Gift, Box - Free images on Pixabay

What’s the alternative to gift?

Rose Red | Free Stock Photo | A red rose | # 17731

Rotten Banana

 

“A rose by any other name would smell as sweet….” Maybe, but none would smell it if you called it a rotten banana instead of a rose. I’m just suggesting that the Bard may not have hit the nail on the head on this one.

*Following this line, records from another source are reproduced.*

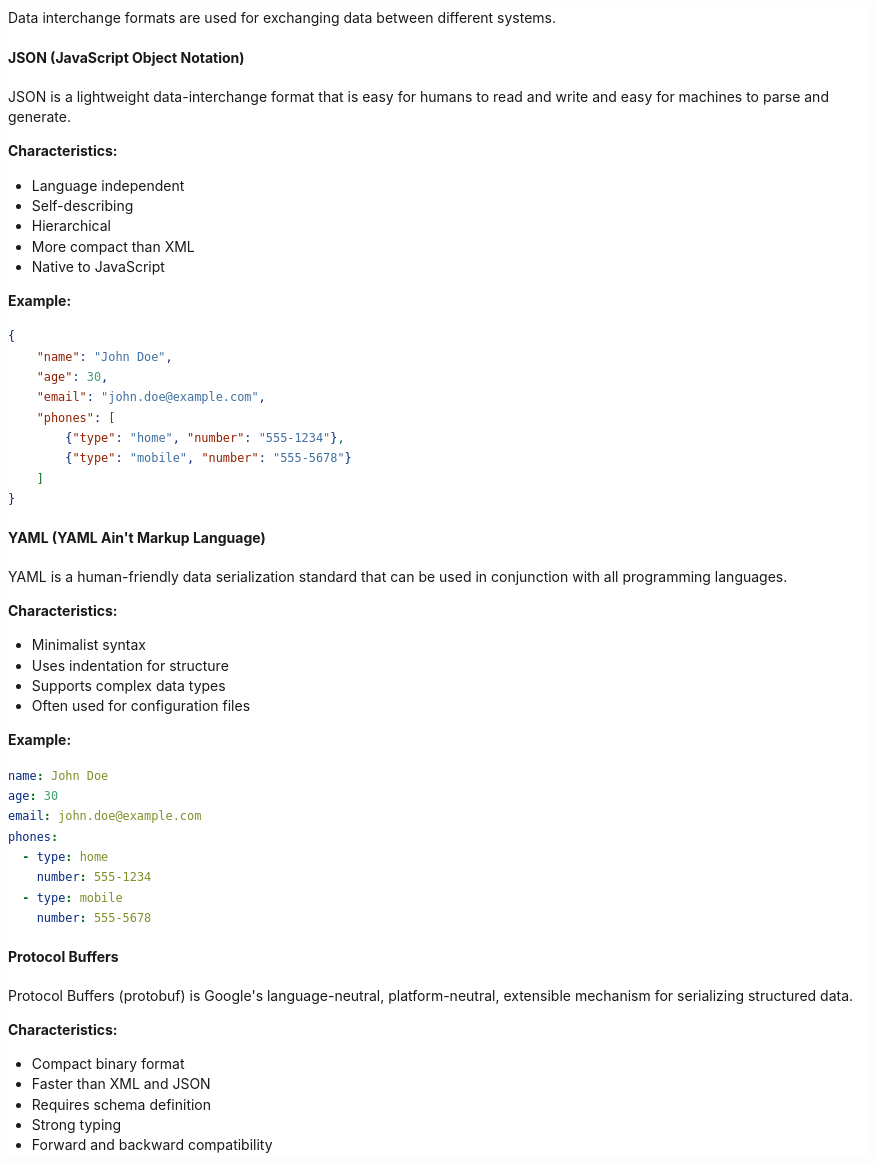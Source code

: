 Data interchange formats are used for exchanging data between different systems.

#### JSON (JavaScript Object Notation)

JSON is a lightweight data-interchange format that is easy for humans to read and write and easy for machines to parse and generate.

**Characteristics:**
- Language independent
- Self-describing
- Hierarchical
- More compact than XML
- Native to JavaScript

**Example:**
```json
{
    "name": "John Doe",
    "age": 30,
    "email": "john.doe@example.com",
    "phones": [
        {"type": "home", "number": "555-1234"},
        {"type": "mobile", "number": "555-5678"}
    ]
}
```

#### YAML (YAML Ain't Markup Language)

YAML is a human-friendly data serialization standard that can be used in conjunction with all programming languages.

**Characteristics:**
- Minimalist syntax
- Uses indentation for structure
- Supports complex data types
- Often used for configuration files

**Example:**
```yaml
name: John Doe
age: 30
email: john.doe@example.com
phones:
  - type: home
    number: 555-1234
  - type: mobile
    number: 555-5678
```

#### Protocol Buffers

Protocol Buffers (protobuf) is Google's language-neutral, platform-neutral, extensible mechanism for serializing structured data.

**Characteristics:**
- Compact binary format
- Faster than XML and JSON
- Requires schema definition
- Strong typing
- Forward and backward compatibility
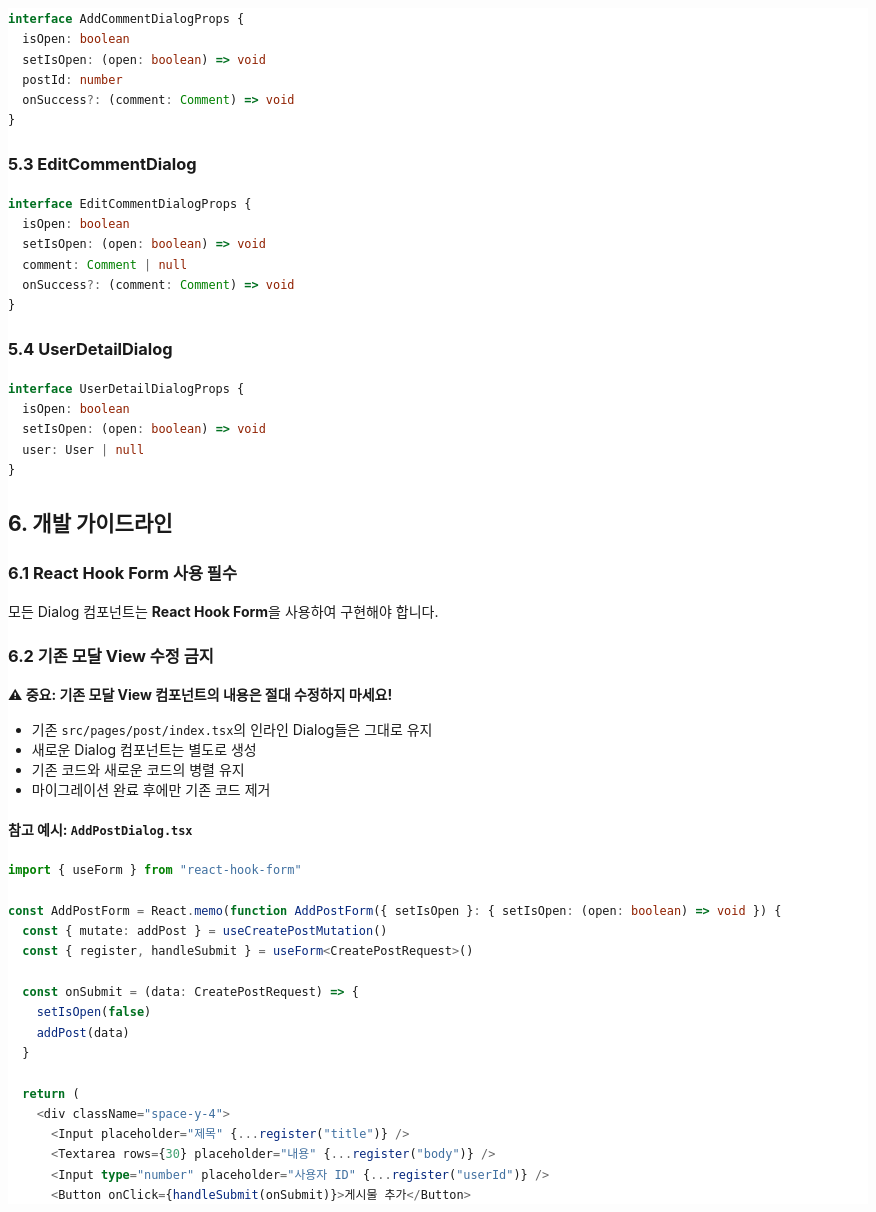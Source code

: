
 ```typescript
interface AddCommentDialogProps {
  isOpen: boolean
  setIsOpen: (open: boolean) => void
  postId: number
  onSuccess?: (comment: Comment) => void
}
```

### 5.3 EditCommentDialog

```typescript
interface EditCommentDialogProps {
  isOpen: boolean
  setIsOpen: (open: boolean) => void
  comment: Comment | null
  onSuccess?: (comment: Comment) => void
}
```

### 5.4 UserDetailDialog

```typescript
interface UserDetailDialogProps {
  isOpen: boolean
  setIsOpen: (open: boolean) => void
  user: User | null
}
```

## 6. 개발 가이드라인

### 6.1 React Hook Form 사용 필수

모든 Dialog 컴포넌트는 **React Hook Form**을 사용하여 구현해야 합니다.

### 6.2 기존 모달 View 수정 금지

**⚠️ 중요: 기존 모달 View 컴포넌트의 내용은 절대 수정하지 마세요!**

- 기존 `src/pages/post/index.tsx`의 인라인 Dialog들은 그대로 유지
- 새로운 Dialog 컴포넌트는 별도로 생성
- 기존 코드와 새로운 코드의 병렬 유지
- 마이그레이션 완료 후에만 기존 코드 제거

#### 참고 예시: `AddPostDialog.tsx`

```typescript
import { useForm } from "react-hook-form"

const AddPostForm = React.memo(function AddPostForm({ setIsOpen }: { setIsOpen: (open: boolean) => void }) {
  const { mutate: addPost } = useCreatePostMutation()
  const { register, handleSubmit } = useForm<CreatePostRequest>()

  const onSubmit = (data: CreatePostRequest) => {
    setIsOpen(false)
    addPost(data)
  }

  return (
    <div className="space-y-4">
      <Input placeholder="제목" {...register("title")} />
      <Textarea rows={30} placeholder="내용" {...register("body")} />
      <Input type="number" placeholder="사용자 ID" {...register("userId")} />
      <Button onClick={handleSubmit(onSubmit)}>게시물 추가</Button>
```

Let me explain. We persistently use the term “gifted” to mean, as our State Plan for the Education of Gifted and Talented says it:

 a child or youth who performs at or shows the potential for performing at a remarkably high level of accomplishment when compared to others of the same age, experience, or environment

What’s the alternative to that? Here are some possibilities: not gifted; ungifted; without gifts; giftless; impoverished; anti-gifted; ordinary; unremarkable? Are any of those words you would like used to describe your child? No! We think of them as insults. But when we talk about giftedness, we talk as though being gifted is being superior, elite, privileged, and above.

Why are we doing this?

If we don’t change our language, we won’t change our mindset. Gifted education exactly parallels special education. When kids have a learning difference that is such that their needs will not be met without intervention, we identify and place them in a service to help meet those needs. We would never–and should never!–refer to children receiving special education services as inferior, unimportant, or dregs. WHY are we doing the reverse to “gifted” children?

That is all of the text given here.